Many will wonder where does the institution go now? Is reform possible?

There are only two choices; a middle path no longer exists. We can bury our heads in the sand, continue to deny what has happened and blame the media. Or we can demand of church leaders that they believe the Gospel imperative that “the truth shall set you free” (John 8:32) and initiate meaningful reforms that would have long since been the practice in any other organisation. The easily stated apologies impress neither survivors nor many Catholics who hold on to their faith in spite of, not because of, the institution.
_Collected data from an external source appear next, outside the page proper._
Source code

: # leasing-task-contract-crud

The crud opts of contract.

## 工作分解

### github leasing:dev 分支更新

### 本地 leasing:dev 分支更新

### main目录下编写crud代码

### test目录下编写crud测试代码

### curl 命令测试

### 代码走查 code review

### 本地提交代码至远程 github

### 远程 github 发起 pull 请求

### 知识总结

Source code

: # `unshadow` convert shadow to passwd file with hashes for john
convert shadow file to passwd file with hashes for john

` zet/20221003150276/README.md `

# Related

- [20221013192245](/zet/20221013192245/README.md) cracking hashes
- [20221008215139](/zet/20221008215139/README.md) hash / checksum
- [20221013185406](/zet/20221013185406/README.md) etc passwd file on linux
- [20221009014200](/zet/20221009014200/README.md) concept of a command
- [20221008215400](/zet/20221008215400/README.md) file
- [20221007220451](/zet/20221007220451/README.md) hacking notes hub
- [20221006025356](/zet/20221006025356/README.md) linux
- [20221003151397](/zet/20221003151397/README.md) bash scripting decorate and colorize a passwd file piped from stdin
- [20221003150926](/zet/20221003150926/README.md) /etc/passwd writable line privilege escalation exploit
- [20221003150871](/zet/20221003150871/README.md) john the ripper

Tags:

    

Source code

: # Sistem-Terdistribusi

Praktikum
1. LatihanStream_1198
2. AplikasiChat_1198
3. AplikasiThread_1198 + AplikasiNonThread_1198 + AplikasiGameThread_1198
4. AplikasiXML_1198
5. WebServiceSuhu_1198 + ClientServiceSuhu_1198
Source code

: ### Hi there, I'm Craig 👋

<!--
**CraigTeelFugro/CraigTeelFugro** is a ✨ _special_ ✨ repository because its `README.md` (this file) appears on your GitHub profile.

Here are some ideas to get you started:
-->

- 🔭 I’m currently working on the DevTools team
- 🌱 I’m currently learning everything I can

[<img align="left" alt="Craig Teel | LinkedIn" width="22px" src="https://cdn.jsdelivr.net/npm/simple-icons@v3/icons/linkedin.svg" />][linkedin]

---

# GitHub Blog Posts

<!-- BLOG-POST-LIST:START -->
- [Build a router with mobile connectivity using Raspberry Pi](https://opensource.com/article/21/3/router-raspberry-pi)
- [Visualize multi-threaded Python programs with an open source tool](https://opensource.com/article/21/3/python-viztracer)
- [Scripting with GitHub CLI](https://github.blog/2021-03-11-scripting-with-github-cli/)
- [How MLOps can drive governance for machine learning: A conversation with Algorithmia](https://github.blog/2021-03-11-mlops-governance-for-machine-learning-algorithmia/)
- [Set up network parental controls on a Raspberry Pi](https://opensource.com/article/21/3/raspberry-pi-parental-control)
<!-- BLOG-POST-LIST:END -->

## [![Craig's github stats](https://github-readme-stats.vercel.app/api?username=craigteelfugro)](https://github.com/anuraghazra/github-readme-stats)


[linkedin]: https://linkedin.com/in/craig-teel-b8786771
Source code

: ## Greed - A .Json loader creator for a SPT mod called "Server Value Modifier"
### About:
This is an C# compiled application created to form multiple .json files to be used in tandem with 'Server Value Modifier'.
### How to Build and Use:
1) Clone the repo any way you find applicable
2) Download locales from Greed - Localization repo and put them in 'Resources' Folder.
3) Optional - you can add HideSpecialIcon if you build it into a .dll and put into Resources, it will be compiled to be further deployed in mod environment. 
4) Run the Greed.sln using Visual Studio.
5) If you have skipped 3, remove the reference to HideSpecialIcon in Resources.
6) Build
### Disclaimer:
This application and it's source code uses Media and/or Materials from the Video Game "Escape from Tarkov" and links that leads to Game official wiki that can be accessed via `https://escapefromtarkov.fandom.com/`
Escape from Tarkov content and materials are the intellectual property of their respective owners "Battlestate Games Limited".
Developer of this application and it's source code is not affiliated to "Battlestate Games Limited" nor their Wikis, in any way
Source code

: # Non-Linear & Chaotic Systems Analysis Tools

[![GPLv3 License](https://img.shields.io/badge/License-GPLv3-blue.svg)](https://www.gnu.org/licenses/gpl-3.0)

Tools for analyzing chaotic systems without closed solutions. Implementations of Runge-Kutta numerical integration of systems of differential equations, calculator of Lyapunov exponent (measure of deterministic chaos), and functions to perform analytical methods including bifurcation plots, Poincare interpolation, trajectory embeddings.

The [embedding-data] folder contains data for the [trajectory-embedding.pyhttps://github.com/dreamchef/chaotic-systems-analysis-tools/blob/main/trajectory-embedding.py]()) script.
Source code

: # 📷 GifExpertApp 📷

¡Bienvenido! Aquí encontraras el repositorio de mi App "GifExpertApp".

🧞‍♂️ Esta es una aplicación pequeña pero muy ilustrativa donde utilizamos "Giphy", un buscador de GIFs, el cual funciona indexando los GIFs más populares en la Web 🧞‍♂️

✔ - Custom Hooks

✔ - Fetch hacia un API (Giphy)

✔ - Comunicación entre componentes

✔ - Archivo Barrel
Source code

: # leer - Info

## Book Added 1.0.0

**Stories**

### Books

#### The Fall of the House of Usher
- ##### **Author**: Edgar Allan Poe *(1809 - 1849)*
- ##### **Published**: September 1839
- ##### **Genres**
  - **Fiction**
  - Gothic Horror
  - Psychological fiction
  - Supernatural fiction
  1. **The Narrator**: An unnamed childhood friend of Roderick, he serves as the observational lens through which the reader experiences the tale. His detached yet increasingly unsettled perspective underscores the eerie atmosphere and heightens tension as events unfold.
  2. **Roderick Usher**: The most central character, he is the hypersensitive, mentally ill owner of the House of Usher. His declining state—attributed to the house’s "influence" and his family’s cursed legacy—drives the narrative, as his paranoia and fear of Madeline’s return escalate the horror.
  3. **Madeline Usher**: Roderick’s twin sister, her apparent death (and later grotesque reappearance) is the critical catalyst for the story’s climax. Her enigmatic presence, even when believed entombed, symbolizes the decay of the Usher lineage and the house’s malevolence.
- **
In the real world, if an organisation discovered something rotten has happened, it would immediately drill down to the core to discover how and why this had happened. If there is no comprehension as to why so many in the priesthood committed crimes against the humanity they undertook to serve at ordination, the rot will be perpetuated. If the why is never excavated, if there is no significant analysis from outside experts, the future of the institution is grim.

Mandatory reporting

The report concludes that reporting of suspected clerical abuse should no longer be optional but mandatory, that the protection of abusers by the statute of limitations (in Pennsylvania) should be removed so that further investigations can be prosecuted, and that confidentiality agreements forced on survivors should be torn up.

The church itself should establish as a matter of urgency a strong body with real power. This body should have a lay (non-clerical) majority, include experts in human psychology and other relevant areas, be adequately funded by the Vatican, have the power to consult other experts, report directly to the pope, have the power to investigate reported or suspected clerical child sexual abuse, be able to subpoena documents from dioceses and religious orders, to compel witness testimony from clerics, to seek compulsory resignations of bishops, to carry out visitations, to liaise with civil authorities in all countries and to publish annual reports.
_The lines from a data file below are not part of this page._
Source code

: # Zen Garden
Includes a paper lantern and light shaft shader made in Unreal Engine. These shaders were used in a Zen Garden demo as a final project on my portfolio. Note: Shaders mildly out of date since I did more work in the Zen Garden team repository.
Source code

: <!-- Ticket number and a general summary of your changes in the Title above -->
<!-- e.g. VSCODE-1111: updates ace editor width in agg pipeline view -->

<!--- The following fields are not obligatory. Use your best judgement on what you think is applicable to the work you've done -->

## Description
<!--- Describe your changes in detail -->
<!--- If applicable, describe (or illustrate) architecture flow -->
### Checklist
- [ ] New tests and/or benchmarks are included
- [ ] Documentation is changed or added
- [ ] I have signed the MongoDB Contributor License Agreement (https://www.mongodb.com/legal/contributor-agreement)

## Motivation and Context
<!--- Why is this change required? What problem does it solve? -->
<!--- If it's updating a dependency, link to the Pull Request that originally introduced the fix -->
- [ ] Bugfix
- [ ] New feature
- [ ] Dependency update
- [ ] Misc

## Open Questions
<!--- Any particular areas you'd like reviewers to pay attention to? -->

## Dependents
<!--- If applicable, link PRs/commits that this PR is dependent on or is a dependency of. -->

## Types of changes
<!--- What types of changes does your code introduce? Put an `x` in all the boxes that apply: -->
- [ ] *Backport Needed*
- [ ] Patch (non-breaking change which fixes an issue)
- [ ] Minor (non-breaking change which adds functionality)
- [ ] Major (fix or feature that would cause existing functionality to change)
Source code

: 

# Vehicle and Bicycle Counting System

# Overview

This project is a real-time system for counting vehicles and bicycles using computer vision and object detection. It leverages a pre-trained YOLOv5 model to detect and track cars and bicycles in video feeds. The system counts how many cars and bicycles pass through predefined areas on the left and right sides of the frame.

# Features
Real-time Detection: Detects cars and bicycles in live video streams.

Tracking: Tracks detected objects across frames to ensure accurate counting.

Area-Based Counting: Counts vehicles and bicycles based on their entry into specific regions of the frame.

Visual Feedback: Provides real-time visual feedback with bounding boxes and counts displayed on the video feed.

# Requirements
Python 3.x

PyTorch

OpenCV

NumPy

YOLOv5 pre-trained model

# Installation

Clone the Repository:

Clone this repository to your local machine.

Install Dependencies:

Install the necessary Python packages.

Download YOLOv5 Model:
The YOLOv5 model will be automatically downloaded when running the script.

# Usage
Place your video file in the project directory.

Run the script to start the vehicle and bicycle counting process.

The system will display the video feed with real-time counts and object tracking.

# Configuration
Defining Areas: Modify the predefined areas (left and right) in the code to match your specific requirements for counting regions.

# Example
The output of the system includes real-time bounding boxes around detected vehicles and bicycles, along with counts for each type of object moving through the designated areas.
The commission established in 2014, and from which Marie Collins resigned, was powerless. Collins has since said the pope will be judged by his actions not his intentions. It would also demonstrate genuine remorse if priests, bishops, and cardinals who know their guilt stepped down before they were forced to resigned. Such action would be a real indication of honest renewal.

When the Gospel is not lived by those who preach to others, the consequences we are witnessing are the inevitable outcome. The grand jury report makes this point in a powerful phrase:

“We think it is reasonable to expect one of the world’s great religions, dedicated to the spiritual wellbeing of over a billion people, to find ways to organise itself so that the shepherds stop preying upon the flock.”